A federal court on Friday granted the Pentagon’s motion to remand Amazon’s [AMZN] legal challenge of the potential $10 billion Joint Enterprise Defense Infrastructure (JEDI) cloud competition, allowing the department to reevaluate proposals for the program.
The Pentagon now has until mid-August to review technical aspects of the contracting process and will allow Amazon Web Services and Microsoft [MSFT], the two JEDI finalists, to submit revised bids for the work.
“We are pleased with the court’s decision to grant our Motion for Voluntary Remand. We will immediately execute the procedures outlined in the Motion for Voluntary Remand, issuing a solicitation amendment to allow for limited proposal revisions and a reevaluation of the proposals. We remain focused on delivering this critical capability to warfighters as quickly and efficiently as possible,” Air Force Lt. Col.
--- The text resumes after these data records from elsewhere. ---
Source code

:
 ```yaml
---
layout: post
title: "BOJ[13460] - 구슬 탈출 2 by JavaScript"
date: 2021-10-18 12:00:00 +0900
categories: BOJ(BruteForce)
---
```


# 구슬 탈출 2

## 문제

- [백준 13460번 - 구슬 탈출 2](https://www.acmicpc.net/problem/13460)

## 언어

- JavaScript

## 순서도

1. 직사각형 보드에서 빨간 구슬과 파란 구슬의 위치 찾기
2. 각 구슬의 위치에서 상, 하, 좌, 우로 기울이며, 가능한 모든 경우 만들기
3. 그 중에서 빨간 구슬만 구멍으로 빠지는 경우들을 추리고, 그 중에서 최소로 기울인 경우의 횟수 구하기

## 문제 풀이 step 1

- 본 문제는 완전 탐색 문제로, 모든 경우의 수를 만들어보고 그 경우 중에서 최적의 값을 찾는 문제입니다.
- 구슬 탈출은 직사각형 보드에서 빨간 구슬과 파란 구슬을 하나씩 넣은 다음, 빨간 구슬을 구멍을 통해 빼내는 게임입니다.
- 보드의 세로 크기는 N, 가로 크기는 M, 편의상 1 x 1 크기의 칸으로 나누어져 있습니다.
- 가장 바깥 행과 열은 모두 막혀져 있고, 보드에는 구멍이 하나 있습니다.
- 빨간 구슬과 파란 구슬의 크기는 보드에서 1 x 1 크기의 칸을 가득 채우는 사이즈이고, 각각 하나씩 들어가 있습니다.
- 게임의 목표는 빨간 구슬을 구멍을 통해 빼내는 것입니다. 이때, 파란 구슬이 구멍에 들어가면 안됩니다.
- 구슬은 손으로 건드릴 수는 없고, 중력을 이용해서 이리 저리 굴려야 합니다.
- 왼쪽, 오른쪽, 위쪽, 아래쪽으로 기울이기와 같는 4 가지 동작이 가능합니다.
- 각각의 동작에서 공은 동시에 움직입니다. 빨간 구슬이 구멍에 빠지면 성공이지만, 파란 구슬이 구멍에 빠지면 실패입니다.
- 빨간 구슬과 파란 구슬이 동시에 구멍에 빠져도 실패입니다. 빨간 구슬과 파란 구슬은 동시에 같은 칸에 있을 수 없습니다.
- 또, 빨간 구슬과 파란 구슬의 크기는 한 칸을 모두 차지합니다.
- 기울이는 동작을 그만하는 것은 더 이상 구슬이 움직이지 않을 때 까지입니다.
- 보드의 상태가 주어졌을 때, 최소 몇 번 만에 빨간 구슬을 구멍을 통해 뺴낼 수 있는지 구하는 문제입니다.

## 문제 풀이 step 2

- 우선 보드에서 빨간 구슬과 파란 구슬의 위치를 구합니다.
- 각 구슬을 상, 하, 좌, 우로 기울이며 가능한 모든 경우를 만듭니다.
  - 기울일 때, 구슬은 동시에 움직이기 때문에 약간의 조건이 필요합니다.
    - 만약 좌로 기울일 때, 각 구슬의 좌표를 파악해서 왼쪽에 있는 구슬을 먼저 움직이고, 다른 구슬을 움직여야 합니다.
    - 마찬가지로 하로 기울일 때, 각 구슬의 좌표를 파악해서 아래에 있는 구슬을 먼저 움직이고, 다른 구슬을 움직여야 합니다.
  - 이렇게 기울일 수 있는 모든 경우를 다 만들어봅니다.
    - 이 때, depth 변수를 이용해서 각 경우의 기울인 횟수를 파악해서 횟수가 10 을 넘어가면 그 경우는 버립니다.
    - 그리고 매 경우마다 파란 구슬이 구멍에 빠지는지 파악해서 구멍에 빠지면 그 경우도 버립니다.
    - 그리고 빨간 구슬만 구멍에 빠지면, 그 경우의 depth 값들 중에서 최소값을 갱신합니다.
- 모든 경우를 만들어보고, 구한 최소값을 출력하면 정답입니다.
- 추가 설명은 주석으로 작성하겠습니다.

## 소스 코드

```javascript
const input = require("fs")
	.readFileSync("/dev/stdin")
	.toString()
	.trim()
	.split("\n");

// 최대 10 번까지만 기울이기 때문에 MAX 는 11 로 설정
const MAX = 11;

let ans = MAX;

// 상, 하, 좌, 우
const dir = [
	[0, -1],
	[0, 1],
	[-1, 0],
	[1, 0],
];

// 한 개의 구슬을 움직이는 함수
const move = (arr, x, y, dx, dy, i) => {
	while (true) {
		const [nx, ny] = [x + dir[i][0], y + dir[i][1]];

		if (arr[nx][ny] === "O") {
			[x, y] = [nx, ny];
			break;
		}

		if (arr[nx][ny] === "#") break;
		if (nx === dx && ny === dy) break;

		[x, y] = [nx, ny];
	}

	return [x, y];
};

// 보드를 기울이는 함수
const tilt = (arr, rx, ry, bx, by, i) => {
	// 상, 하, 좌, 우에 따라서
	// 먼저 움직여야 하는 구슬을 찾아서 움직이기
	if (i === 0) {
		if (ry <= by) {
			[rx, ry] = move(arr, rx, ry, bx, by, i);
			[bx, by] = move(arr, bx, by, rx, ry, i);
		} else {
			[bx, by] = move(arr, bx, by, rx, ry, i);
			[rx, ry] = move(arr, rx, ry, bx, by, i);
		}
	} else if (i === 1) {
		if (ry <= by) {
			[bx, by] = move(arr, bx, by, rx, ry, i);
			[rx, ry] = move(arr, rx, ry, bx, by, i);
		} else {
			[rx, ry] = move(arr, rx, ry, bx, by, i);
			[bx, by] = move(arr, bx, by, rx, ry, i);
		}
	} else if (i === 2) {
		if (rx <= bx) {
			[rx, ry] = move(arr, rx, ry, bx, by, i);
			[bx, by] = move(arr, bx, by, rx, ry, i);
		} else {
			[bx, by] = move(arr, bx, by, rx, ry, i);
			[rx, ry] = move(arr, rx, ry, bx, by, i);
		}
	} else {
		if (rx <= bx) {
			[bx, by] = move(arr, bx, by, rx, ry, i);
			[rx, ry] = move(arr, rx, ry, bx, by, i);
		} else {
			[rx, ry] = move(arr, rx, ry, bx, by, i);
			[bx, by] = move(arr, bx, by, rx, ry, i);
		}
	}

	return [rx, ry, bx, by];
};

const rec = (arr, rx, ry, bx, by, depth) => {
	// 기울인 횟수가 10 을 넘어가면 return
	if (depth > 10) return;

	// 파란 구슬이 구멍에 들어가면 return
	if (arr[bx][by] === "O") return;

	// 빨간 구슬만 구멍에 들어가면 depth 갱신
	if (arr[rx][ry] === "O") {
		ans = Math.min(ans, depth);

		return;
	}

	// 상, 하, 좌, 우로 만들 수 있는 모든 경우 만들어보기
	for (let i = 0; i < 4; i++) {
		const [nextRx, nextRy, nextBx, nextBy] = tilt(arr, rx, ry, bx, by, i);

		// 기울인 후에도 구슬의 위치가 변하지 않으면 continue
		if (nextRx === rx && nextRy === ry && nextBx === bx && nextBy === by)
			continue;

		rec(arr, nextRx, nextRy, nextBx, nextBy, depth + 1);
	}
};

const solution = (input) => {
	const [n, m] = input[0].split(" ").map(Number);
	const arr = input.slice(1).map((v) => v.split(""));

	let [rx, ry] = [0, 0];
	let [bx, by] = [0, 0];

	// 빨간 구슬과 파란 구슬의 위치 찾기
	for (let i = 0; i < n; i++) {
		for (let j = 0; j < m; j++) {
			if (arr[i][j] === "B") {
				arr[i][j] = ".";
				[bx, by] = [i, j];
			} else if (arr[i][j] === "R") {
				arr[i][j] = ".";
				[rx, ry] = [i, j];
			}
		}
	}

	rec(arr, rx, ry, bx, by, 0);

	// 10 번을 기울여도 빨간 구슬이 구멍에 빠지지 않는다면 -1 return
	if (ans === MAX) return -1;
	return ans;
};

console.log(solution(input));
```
Robert Carver said in a statement to Defense Daily.
Microsoft beat out AWS for the JEDI cloud contract in October, following two years of program delays, allegations of conflict of interest, pre-award protests and congressional and industry pushback over the Pentagon’s decision to go with a single-award approach.
In the Pentagon’s motion to remand, originally filed in mid-March, the department noted that a potential reevaluation could result in a change in the contract winner and “may obviate the need for further litigation in this court” (Defense Daily, March 13).
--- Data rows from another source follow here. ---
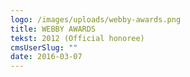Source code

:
 ```yaml
---
logo: /images/uploads/webby-awards.png
title: WEBBY AWARDS
tekst: 2012 (Official honoree)
cmsUserSlug: ""
date: 2016-03-07 
---
```


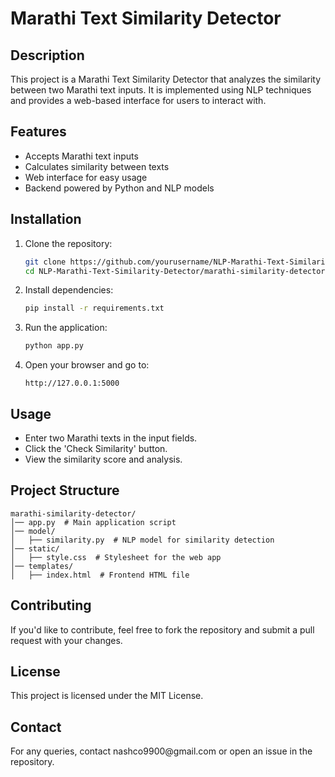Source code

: # Marathi Text Similarity Detector

## Description

This project is a Marathi Text Similarity Detector that analyzes the similarity between two Marathi text inputs. It is implemented using NLP techniques and provides a web-based interface for users to interact with.

## Features

- Accepts Marathi text inputs
- Calculates similarity between texts
- Web interface for easy usage
- Backend powered by Python and NLP models

## Installation

1. Clone the repository:

   ```bash
   git clone https://github.com/yourusername/NLP-Marathi-Text-Similarity-Detector.git
   cd NLP-Marathi-Text-Similarity-Detector/marathi-similarity-detector
   ```

2. Install dependencies:

   ```bash
   pip install -r requirements.txt
   ```

3. Run the application:

   ```bash
   python app.py
   ```

4. Open your browser and go to:

   ```
   http://127.0.0.1:5000
   ```

## Usage

- Enter two Marathi texts in the input fields.
- Click the 'Check Similarity' button.
- View the similarity score and analysis.

## Project Structure

```
marathi-similarity-detector/
│── app.py  # Main application script
│── model/
│   ├── similarity.py  # NLP model for similarity detection
│── static/
│   ├── style.css  # Stylesheet for the web app
│── templates/
│   ├── index.html  # Frontend HTML file
```

## Contributing

If you'd like to contribute, feel free to fork the repository and submit a pull request with your changes.

## License

This project is licensed under the MIT License.

## Contact

For any queries, contact nashco9900\@gmail.com or open an issue in the repository.

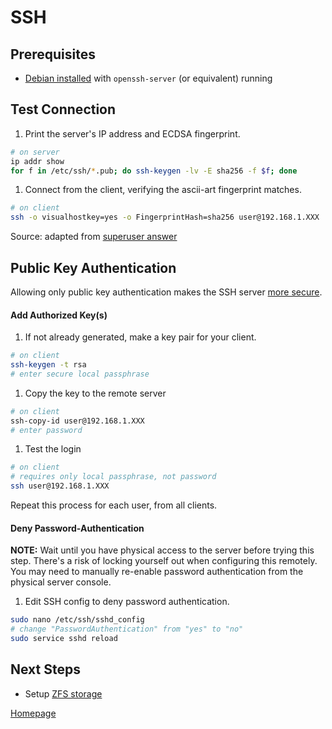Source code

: # SSH

## Prerequisites
* [Debian installed](../os/01_Debian_Headless.md) with `openssh-server` (or equivalent) running

## Test Connection
1. Print the server's IP address and ECDSA fingerprint.
  ``` bash
  # on server
  ip addr show
  for f in /etc/ssh/*.pub; do ssh-keygen -lv -E sha256 -f $f; done
  ```
1. Connect from the client, verifying the ascii-art fingerprint matches.
  ``` bash
  # on client
  ssh -o visualhostkey=yes -o FingerprintHash=sha256 user@192.168.1.XXX
  ```
Source: adapted from [superuser answer](https://superuser.com/a/1442341)

## Public Key Authentication
Allowing only public key authentication makes the SSH server [more secure](https://security.stackexchange.com/a/3898).

#### Add Authorized Key(s)
1. If not already generated, make a key pair for your client.
  ```bash
  # on client
  ssh-keygen -t rsa
  # enter secure local passphrase
  ```
1. Copy the key to the remote server
  ```bash
  # on client
  ssh-copy-id user@192.168.1.XXX
  # enter password
  ```
1. Test the login
  ```bash
  # on client
  # requires only local passphrase, not password
  ssh user@192.168.1.XXX
  ```

Repeat this process for each user, from all clients.

#### Deny Password-Authentication

__NOTE:__ Wait until you have physical access to the server before trying this step. There's a risk of locking yourself out when configuring this remotely. You may need to manually re-enable password authentication from the physical server console.

1. Edit SSH config to deny password authentication.
```bash
sudo nano /etc/ssh/sshd_config
# change "PasswordAuthentication" from "yes" to "no"
sudo service sshd reload
```


## Next Steps

* Setup [ZFS storage](../storage/01_ZFS.md)


[Homepage](../README.md)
Amazon has previously said it opposes the Pentagon’s motion, calling the proposal an attempt to “gerrymander” the corrective action process and alleging it would not address errors in the competition and unreasonably favor current awardee Microsoft in the re-solicitation effort (Defense Daily, March 24).
Friday’s order states the remand is set for up to 120 days, while it may be extended, upon a further motion, if the Pentagon needs additional time to conduct the reevaluation process.
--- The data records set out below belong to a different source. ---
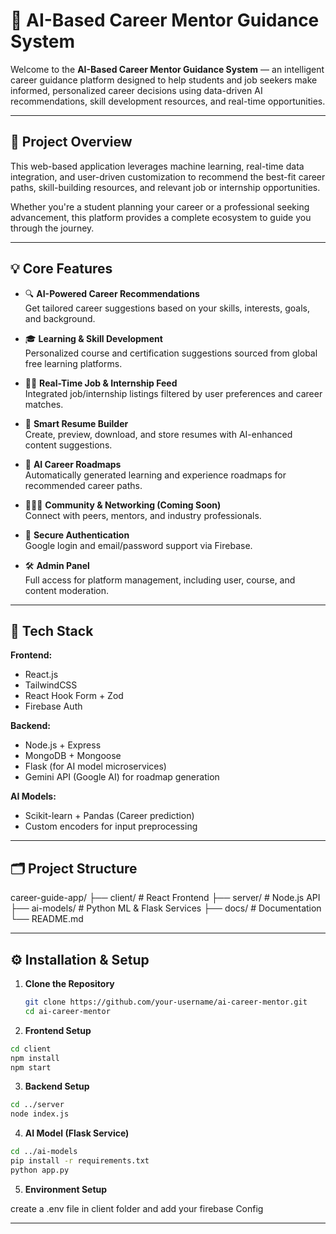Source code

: # 🎯 AI-Based Career Mentor Guidance System

Welcome to the **AI-Based Career Mentor Guidance System** — an intelligent career guidance platform designed to help students and job seekers make informed, personalized career decisions using data-driven AI recommendations, skill development resources, and real-time opportunities.

---

## 🚀 Project Overview

This web-based application leverages machine learning, real-time data integration, and user-driven customization to recommend the best-fit career paths, skill-building resources, and relevant job or internship opportunities.

Whether you're a student planning your career or a professional seeking advancement, this platform provides a complete ecosystem to guide you through the journey.

---

## 💡 Core Features

- 🔍 **AI-Powered Career Recommendations**  
  Get tailored career suggestions based on your skills, interests, goals, and background.

- 🎓 **Learning & Skill Development**  
  Personalized course and certification suggestions sourced from global free learning platforms.

- 🧑‍💼 **Real-Time Job & Internship Feed**  
  Integrated job/internship listings filtered by user preferences and career matches.

- 🧾 **Smart Resume Builder**  
  Create, preview, download, and store resumes with AI-enhanced content suggestions.

- 🧠 **AI Career Roadmaps**  
  Automatically generated learning and experience roadmaps for recommended career paths.

- 🧑‍🤝‍🧑 **Community & Networking (Coming Soon)**  
  Connect with peers, mentors, and industry professionals.

- 🔐 **Secure Authentication**  
  Google login and email/password support via Firebase.

- 🛠️ **Admin Panel**  
  Full access for platform management, including user, course, and content moderation.

---

## 🧰 Tech Stack

**Frontend:**  
- React.js  
- TailwindCSS  
- React Hook Form + Zod  
- Firebase Auth  

**Backend:**  
- Node.js + Express  
- MongoDB + Mongoose  
- Flask (for AI model microservices)  
- Gemini API (Google AI) for roadmap generation  

**AI Models:**  
- Scikit-learn + Pandas (Career prediction)  
- Custom encoders for input preprocessing  

---

## 🗂 Project Structure

career-guide-app/
├── client/ # React Frontend
├── server/ # Node.js API
├── ai-models/ # Python ML & Flask Services
├── docs/ # Documentation
└── README.md


---

## ⚙️ Installation & Setup

1. **Clone the Repository**
   ```bash
   git clone https://github.com/your-username/ai-career-mentor.git
   cd ai-career-mentor
   ```
2. **Frontend Setup**

```bash
cd client
npm install
npm start
```

3. **Backend Setup**

```bash
cd ../server
node index.js
```

4. **AI Model (Flask Service)**

```bash
cd ../ai-models
pip install -r requirements.txt
python app.py
```

5. **Environment Setup**

create a .env file in client folder and add your firebase Config 

---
Within five days of the Pentagon concluding its reevaluation, both the department and Amazon are required to submit a joint status report regarding the need for further litigation to solve the matter.
The latest court proceeding follows the release of a report from DoD’s inspector general concluding the JEDI procurement process was conducted fairly, while noting that proprietary information was improperly disclosed to Amazon after it lost and that program officials were barred from answering questions on their communications with the White House (Defense Daily, April 15).